### [AIM OF THE TASK]
Locate every line below that contains the word "change" and copy it.

[Stored data entries]

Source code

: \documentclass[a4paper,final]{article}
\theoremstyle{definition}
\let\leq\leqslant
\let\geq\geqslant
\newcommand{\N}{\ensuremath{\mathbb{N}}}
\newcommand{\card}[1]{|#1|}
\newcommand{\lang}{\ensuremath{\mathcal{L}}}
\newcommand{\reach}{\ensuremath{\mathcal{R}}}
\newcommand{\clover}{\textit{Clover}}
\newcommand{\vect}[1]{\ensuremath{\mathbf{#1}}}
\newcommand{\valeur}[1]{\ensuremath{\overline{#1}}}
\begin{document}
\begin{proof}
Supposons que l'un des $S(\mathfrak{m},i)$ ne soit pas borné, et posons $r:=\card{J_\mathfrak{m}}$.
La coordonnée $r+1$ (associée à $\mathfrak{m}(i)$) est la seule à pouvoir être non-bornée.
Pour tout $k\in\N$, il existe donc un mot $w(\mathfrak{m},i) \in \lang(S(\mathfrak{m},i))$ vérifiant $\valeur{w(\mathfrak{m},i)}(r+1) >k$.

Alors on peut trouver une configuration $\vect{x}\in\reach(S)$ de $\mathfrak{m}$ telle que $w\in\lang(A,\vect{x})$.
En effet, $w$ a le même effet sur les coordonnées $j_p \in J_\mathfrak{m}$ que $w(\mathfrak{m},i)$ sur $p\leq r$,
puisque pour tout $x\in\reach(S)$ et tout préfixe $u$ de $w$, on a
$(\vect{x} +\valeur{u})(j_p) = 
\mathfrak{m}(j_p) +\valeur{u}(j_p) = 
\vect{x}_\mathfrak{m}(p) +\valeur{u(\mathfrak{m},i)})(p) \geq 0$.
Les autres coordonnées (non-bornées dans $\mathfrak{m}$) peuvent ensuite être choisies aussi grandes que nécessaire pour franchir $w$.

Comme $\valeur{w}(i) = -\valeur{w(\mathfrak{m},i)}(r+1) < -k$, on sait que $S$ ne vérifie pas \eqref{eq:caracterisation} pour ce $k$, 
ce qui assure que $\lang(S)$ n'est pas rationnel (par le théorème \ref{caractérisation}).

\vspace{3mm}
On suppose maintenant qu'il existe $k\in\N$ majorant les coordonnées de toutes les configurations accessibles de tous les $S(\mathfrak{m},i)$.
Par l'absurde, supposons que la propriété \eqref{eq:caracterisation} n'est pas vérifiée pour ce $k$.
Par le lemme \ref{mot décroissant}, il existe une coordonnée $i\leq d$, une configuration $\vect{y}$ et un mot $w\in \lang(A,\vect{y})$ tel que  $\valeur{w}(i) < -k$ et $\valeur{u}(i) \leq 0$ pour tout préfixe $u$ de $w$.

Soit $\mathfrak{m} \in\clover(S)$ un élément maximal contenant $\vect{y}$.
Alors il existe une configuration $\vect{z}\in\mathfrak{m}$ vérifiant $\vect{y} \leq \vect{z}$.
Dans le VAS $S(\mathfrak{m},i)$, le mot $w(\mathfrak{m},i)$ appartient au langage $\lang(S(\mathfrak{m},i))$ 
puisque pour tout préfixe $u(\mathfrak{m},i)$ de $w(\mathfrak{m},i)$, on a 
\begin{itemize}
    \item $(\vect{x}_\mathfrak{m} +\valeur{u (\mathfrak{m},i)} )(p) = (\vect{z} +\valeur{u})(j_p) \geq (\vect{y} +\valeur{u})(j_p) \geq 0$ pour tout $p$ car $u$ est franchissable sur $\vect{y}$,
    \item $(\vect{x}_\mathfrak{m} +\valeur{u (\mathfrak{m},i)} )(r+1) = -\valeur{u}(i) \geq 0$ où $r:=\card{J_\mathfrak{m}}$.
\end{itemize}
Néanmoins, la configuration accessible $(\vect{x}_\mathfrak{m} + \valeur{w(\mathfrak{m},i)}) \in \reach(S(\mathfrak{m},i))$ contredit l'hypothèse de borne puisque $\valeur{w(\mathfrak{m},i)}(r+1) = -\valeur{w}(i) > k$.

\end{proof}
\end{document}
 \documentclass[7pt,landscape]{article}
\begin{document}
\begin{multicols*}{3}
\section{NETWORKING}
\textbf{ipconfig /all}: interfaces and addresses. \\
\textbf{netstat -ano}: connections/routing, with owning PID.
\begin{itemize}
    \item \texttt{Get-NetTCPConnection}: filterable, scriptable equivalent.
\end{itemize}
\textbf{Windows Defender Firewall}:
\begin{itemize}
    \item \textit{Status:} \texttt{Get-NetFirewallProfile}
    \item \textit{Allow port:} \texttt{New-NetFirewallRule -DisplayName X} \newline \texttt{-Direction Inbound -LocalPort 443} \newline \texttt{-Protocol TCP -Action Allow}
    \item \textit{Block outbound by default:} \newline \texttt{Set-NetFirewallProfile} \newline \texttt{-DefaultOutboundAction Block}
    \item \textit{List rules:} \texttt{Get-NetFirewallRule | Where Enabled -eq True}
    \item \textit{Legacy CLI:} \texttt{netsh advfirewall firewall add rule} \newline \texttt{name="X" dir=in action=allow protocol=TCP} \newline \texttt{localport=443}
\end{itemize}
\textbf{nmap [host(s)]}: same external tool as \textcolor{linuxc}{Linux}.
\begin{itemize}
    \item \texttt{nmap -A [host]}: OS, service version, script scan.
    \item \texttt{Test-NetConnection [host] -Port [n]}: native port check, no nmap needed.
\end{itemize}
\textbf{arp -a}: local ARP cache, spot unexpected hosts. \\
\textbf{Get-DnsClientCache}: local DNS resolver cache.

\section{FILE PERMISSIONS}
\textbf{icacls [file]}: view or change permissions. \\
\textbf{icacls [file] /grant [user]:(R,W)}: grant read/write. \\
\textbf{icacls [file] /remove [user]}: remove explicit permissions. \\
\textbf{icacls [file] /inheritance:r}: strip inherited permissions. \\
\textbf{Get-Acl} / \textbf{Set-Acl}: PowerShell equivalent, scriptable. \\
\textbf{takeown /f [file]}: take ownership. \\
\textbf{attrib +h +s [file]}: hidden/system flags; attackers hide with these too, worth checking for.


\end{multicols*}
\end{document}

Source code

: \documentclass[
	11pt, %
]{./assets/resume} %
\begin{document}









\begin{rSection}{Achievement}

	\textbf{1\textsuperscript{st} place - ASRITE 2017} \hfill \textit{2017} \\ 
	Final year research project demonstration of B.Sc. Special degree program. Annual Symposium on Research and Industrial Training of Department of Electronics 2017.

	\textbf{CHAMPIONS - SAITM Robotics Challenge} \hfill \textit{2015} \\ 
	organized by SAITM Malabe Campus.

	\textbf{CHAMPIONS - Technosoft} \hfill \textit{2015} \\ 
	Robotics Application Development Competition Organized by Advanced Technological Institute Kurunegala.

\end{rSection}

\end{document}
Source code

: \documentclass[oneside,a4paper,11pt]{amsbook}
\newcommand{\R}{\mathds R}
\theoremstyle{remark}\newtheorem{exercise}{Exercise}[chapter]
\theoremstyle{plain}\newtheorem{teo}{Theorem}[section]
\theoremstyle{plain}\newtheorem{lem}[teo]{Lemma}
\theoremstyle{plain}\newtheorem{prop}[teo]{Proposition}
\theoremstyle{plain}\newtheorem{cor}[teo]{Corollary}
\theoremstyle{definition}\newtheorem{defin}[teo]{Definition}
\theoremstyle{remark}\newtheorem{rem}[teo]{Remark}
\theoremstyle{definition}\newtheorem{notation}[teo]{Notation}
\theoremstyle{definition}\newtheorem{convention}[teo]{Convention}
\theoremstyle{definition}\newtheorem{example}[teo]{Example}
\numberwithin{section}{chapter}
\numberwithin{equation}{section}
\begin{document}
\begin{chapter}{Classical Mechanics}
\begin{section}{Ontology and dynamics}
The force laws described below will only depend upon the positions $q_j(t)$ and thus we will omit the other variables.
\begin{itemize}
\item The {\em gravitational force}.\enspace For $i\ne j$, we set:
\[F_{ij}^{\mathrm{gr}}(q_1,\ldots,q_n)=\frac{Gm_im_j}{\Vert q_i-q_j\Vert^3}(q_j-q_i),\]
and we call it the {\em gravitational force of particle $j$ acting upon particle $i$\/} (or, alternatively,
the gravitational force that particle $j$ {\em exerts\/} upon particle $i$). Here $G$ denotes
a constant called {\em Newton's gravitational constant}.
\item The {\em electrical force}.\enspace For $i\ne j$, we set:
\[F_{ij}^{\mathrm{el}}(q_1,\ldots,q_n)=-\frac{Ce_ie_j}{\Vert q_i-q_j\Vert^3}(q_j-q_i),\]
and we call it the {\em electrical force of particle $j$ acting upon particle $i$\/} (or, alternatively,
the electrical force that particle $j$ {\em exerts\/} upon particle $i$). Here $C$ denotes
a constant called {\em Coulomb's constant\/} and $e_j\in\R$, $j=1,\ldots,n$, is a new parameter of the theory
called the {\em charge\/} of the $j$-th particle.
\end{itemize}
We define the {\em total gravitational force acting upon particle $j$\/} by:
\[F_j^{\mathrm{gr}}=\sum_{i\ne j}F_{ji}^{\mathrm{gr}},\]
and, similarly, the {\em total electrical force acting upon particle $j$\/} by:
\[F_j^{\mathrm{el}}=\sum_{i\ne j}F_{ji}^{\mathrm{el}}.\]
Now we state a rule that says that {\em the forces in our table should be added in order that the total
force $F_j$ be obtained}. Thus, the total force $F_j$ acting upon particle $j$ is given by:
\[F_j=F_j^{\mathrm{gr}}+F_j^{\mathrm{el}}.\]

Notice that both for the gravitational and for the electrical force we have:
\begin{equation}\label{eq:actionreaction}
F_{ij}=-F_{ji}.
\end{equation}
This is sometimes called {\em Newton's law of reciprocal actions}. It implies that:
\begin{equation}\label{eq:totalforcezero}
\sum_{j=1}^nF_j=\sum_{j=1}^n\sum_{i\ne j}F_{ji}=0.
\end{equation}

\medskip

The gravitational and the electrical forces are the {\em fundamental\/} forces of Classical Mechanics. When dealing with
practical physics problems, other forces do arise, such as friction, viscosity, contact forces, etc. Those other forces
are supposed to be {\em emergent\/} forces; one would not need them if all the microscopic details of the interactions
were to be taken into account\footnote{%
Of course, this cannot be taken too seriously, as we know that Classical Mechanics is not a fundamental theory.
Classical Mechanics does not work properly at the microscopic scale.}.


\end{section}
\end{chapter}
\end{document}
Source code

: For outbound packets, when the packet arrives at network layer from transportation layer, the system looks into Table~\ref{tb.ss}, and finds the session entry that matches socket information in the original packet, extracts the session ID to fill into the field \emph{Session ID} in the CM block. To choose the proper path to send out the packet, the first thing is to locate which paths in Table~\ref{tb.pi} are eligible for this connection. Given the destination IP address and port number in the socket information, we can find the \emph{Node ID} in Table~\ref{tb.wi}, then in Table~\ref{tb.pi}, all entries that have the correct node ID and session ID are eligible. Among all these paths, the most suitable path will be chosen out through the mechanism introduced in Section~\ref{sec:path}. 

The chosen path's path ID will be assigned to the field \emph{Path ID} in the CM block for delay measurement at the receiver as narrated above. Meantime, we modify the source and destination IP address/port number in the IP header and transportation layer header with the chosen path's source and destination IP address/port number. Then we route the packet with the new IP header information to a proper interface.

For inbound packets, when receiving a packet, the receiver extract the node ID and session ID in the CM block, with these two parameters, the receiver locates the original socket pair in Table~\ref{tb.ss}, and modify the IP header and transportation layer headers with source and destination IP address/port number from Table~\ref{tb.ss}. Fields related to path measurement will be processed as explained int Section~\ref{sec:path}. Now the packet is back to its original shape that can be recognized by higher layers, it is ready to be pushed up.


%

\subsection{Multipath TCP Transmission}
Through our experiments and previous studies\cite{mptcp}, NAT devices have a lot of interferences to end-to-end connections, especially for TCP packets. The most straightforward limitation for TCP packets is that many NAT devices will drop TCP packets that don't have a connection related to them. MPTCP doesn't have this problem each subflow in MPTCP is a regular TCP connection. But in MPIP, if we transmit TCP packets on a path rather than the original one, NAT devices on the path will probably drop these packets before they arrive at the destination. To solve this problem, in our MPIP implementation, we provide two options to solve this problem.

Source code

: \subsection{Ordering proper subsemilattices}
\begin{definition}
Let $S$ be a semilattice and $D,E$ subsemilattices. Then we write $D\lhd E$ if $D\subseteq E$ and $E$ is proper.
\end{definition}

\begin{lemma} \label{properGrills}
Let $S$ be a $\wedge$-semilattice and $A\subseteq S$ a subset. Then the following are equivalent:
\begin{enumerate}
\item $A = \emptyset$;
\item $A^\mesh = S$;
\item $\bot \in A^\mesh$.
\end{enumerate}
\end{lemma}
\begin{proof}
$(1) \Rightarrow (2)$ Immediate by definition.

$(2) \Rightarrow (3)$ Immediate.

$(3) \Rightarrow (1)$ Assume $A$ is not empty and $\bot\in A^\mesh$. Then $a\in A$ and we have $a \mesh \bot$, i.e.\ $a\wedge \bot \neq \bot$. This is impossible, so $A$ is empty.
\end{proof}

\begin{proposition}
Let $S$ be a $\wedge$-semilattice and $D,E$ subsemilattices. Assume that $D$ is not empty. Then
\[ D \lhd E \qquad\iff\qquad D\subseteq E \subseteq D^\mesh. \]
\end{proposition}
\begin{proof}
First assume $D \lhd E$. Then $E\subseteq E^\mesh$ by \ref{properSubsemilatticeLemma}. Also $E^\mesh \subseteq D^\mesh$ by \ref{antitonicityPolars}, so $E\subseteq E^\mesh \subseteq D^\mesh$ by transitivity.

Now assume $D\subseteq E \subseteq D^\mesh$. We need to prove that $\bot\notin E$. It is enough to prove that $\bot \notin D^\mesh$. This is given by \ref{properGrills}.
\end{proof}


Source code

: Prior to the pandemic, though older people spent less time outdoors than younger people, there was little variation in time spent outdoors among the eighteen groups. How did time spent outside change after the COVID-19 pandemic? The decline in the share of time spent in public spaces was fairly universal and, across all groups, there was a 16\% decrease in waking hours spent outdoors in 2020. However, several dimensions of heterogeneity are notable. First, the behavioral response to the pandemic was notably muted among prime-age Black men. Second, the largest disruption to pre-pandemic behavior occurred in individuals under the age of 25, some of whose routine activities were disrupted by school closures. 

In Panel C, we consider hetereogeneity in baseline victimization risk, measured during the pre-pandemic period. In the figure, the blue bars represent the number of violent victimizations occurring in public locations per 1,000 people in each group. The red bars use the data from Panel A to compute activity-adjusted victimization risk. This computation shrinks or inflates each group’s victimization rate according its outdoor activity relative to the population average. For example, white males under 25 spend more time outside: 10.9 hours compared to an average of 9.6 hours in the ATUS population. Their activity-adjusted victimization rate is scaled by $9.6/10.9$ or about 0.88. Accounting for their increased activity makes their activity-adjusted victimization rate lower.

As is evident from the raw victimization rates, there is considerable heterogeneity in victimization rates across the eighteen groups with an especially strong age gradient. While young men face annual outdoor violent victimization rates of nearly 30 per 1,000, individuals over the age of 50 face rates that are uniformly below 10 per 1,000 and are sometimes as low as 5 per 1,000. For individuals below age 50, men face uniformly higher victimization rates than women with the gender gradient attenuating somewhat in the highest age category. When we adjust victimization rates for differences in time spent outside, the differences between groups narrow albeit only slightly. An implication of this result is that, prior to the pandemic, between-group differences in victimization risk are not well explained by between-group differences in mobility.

### [ANSWER BOX]
\textbf{icacls [file]}: view or change permissions. \\
: Prior to the pandemic, though older people spent less time outdoors than younger people, there was little variation in time spent outdoors among the eighteen groups. How did time spent outside change after the COVID-19 pandemic? The decline in the share of time spent in public spaces was fairly universal and, across all groups, there was a 16\% decrease in waking hours spent outdoors in 2020. However, several dimensions of heterogeneity are notable. First, the behavioral response to the pandemic was notably muted among prime-age Black men. Second, the largest disruption to pre-pandemic behavior occurred in individuals under the age of 25, some of whose routine activities were disrupted by school closures. 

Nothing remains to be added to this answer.